(Collection entries)
:::::

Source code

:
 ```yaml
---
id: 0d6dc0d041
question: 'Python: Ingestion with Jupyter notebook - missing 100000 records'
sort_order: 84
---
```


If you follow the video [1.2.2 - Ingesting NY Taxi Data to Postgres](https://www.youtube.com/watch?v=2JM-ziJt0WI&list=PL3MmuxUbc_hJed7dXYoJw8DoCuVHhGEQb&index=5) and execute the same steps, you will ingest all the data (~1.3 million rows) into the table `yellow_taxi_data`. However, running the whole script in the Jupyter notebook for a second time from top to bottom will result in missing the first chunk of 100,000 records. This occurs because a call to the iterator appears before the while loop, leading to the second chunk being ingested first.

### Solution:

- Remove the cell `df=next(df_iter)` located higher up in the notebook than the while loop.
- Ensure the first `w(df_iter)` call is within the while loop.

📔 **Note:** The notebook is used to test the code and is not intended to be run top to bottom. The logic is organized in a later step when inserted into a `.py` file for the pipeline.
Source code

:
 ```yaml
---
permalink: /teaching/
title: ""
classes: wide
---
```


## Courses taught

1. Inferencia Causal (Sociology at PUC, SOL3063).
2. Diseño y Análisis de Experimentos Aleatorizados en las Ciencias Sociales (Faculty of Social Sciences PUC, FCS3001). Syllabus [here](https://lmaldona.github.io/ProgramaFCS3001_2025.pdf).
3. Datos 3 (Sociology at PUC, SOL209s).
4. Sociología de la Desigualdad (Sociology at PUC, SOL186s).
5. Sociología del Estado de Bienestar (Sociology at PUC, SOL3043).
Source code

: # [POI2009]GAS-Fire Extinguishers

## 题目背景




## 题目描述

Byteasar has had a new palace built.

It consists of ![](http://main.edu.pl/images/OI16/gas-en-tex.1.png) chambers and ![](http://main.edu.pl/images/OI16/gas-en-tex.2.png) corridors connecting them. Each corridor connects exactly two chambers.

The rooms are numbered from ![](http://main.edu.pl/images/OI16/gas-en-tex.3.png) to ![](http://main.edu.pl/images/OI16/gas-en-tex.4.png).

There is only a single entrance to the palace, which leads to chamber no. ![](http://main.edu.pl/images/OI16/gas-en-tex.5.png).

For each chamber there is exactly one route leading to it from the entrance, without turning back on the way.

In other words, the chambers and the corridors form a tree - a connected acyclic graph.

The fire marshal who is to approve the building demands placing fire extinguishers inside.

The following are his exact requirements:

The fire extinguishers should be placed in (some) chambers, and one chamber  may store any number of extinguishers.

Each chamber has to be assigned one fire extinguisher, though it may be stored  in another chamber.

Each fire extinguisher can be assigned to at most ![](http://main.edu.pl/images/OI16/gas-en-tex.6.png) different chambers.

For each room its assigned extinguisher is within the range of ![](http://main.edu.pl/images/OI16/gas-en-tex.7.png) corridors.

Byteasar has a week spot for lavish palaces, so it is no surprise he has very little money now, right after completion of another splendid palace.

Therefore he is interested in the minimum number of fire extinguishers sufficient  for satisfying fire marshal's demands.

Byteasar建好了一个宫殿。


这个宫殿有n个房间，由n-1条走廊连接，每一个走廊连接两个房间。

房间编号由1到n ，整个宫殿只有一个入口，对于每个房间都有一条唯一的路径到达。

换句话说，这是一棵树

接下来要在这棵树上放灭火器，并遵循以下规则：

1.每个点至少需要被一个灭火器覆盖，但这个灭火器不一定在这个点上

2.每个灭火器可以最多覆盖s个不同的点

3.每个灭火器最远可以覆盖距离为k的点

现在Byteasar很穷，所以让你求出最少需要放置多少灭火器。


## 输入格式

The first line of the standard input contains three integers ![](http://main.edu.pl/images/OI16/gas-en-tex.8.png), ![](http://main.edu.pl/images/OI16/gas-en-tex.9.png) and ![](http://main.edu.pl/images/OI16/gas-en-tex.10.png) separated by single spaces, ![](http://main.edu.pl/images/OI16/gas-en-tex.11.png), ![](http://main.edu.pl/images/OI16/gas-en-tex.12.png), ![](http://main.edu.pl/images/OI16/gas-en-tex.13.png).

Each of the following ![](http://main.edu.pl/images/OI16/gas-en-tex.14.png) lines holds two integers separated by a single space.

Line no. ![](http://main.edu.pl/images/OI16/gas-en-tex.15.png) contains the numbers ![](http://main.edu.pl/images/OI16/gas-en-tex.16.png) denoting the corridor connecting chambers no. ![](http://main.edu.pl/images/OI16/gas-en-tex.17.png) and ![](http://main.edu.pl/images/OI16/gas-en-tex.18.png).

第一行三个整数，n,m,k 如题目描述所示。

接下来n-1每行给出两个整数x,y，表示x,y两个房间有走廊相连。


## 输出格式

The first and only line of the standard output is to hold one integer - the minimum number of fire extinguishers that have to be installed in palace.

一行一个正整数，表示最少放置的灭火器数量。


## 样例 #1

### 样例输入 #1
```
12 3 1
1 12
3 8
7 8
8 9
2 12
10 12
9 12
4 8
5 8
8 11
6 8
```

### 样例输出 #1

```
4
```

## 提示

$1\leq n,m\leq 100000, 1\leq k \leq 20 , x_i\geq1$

:::::

TASK PROMPT |
A single number is the answer: how many lines of the entries above contain "only"?

ANSWER |
2